An interesting, complex Daiquiri then, if a bit sweet. Some tasters thought this didn’t quite represent good value, while others specifically noted that it was worth the price. A panel divider – you’d have to try this one for yourself.
40% abv. £32. Speciality Brands, 020 8838 9367
67 St George Agricole Rum
No surprises that this Daiquiri had both its fans and detractors – this is a huge, characterful rum that takes no prisoners. But those tasters that it appealed to had plenty to say in its favour. Vegetal and fresh, along with some tropical fruit notes, this had ‘great alcohol integration and layers of flavour’, as well as some warm, earthy, spicy notes. One panellist described a savoury note reminiscent of olives…
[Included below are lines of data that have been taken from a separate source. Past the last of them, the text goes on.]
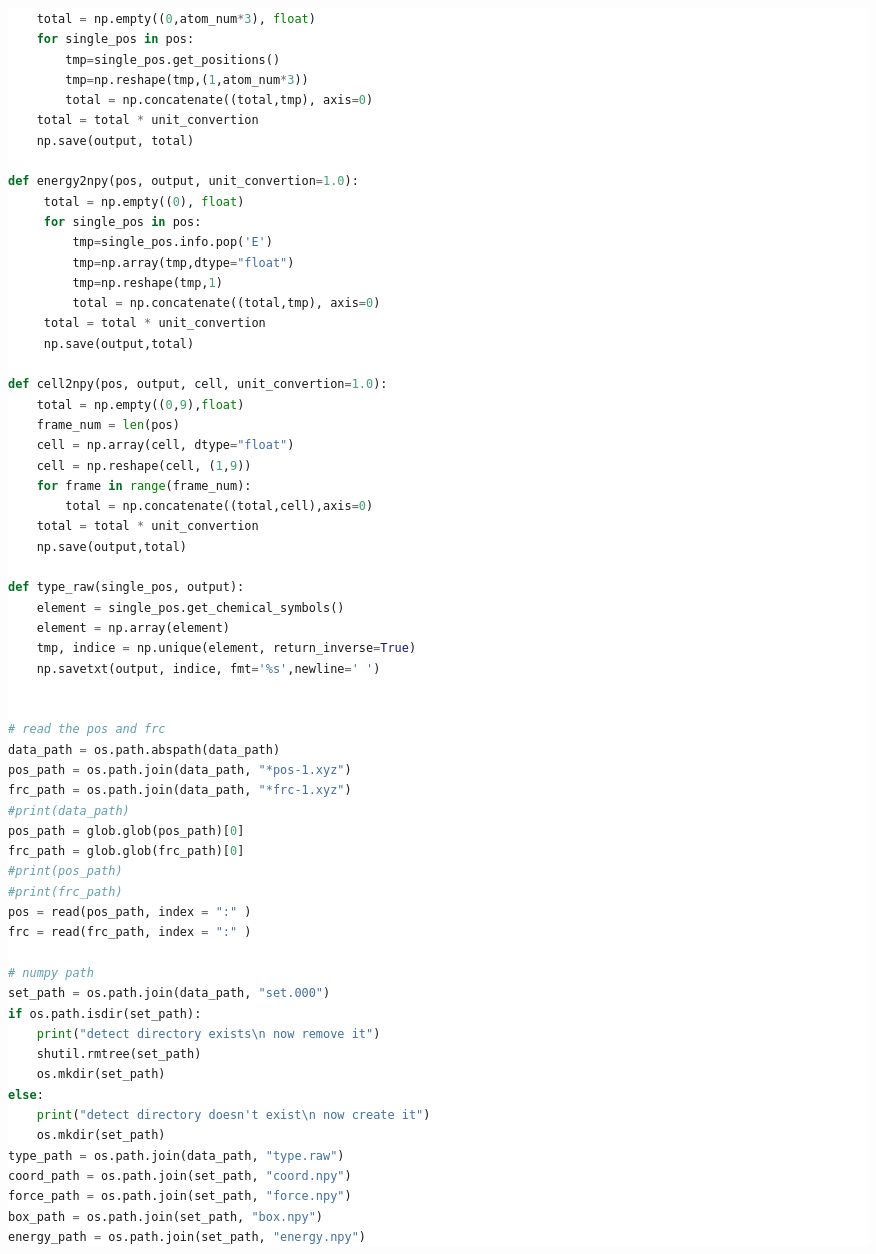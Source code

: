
 ```python
    total = np.empty((0,atom_num*3), float)
    for single_pos in pos:
        tmp=single_pos.get_positions()
        tmp=np.reshape(tmp,(1,atom_num*3))
        total = np.concatenate((total,tmp), axis=0)
    total = total * unit_convertion
    np.save(output, total)

def energy2npy(pos, output, unit_convertion=1.0):
     total = np.empty((0), float)
     for single_pos in pos:
         tmp=single_pos.info.pop('E')
         tmp=np.array(tmp,dtype="float")
         tmp=np.reshape(tmp,1)
         total = np.concatenate((total,tmp), axis=0)
     total = total * unit_convertion
     np.save(output,total)

def cell2npy(pos, output, cell, unit_convertion=1.0):
    total = np.empty((0,9),float)
    frame_num = len(pos)
    cell = np.array(cell, dtype="float")
    cell = np.reshape(cell, (1,9))
    for frame in range(frame_num):
        total = np.concatenate((total,cell),axis=0)
    total = total * unit_convertion
    np.save(output,total)

def type_raw(single_pos, output):
    element = single_pos.get_chemical_symbols()
    element = np.array(element)
    tmp, indice = np.unique(element, return_inverse=True)
    np.savetxt(output, indice, fmt='%s',newline=' ')


# read the pos and frc
data_path = os.path.abspath(data_path)
pos_path = os.path.join(data_path, "*pos-1.xyz")
frc_path = os.path.join(data_path, "*frc-1.xyz")
#print(data_path)
pos_path = glob.glob(pos_path)[0]
frc_path = glob.glob(frc_path)[0]
#print(pos_path)
#print(frc_path)
pos = read(pos_path, index = ":" )
frc = read(frc_path, index = ":" )

# numpy path
set_path = os.path.join(data_path, "set.000")
if os.path.isdir(set_path):
    print("detect directory exists\n now remove it")
    shutil.rmtree(set_path)
    os.mkdir(set_path)
else:
    print("detect directory doesn't exist\n now create it")
    os.mkdir(set_path)
type_path = os.path.join(data_path, "type.raw")
coord_path = os.path.join(set_path, "coord.npy")
force_path = os.path.join(set_path, "force.npy")
box_path = os.path.join(set_path, "box.npy")
energy_path = os.path.join(set_path, "energy.npy")


```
‘A massive, crazy drink,’ said one. ‘I wouldn’t have that every day. Maybe every other day.’
43% abv. £54.95. Maverick Drinks, 07813 204 161
63 Elements Eight Platinum
There were some appealing toasty spice notes on the nose here, but without quite enough lime to lift it. There was enough rum character to shine through on the palate though, resulting in a great Daiquiri. One taster thought that, compared to some of the preceding rums, this had ‘more fire and life, holding together stronger in a Daiquiri’.
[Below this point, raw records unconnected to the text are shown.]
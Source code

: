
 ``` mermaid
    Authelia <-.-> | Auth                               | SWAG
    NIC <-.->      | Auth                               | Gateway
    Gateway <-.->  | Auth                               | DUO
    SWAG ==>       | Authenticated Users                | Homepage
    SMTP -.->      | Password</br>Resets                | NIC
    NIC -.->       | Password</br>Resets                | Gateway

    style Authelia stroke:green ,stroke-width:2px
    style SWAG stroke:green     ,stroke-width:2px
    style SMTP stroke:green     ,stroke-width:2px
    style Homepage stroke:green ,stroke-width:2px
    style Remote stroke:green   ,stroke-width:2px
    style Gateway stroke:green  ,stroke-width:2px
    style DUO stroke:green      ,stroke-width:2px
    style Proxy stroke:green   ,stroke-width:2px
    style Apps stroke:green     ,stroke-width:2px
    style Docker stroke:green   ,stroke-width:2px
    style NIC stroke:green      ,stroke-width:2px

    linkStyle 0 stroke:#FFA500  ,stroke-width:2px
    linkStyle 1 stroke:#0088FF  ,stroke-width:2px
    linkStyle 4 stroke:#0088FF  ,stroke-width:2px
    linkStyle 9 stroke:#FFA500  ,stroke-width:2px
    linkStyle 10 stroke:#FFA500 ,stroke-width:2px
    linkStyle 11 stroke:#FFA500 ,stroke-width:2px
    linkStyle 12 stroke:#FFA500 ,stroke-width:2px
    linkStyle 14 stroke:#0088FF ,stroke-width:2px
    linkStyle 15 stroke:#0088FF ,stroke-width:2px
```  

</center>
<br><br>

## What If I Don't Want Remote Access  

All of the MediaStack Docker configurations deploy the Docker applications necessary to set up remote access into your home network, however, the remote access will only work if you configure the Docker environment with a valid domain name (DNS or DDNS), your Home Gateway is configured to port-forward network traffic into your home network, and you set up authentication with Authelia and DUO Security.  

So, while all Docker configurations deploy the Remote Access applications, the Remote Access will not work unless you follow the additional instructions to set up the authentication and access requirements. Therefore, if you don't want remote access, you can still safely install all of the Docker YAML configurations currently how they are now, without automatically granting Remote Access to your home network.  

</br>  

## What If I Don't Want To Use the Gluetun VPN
In spite of all of the positives, more than one taster marked this rum down because of its price.
40% abv. £26.36. Mangrove, 020 8551 4966
62 Bacardí Carta Blanca
PUERTO RICO, MEXICO
A classic Daiquiri rum, Bacardí produced a classic drink that put lime at the forefront, without providing a lot of overt rum character. Rather, this was a harmonious, fruity drink, with what some identified as a menthol and banana note on the nose.
Quite a light palate followed, with some chocolate and soft icing-sugar sweetness. This was a good, straightforward cocktail, with perhaps not enough rum character for some of our panellists.
37.5% abv. £21. Bacardi Brown-Forman Brands, 01962 762450
62 Owney’s New York City Rum
This New York City rum, made with molasses from sugar cane grown in Florida and Louisiana, drew mixed responses from our panel. Some loved it, some hated it, and some weren’t sure. Tasters thought there was quite a lot of agricole character here, with grapey, floral and coconut notes leading into a powerful palate with some pineapple flavour.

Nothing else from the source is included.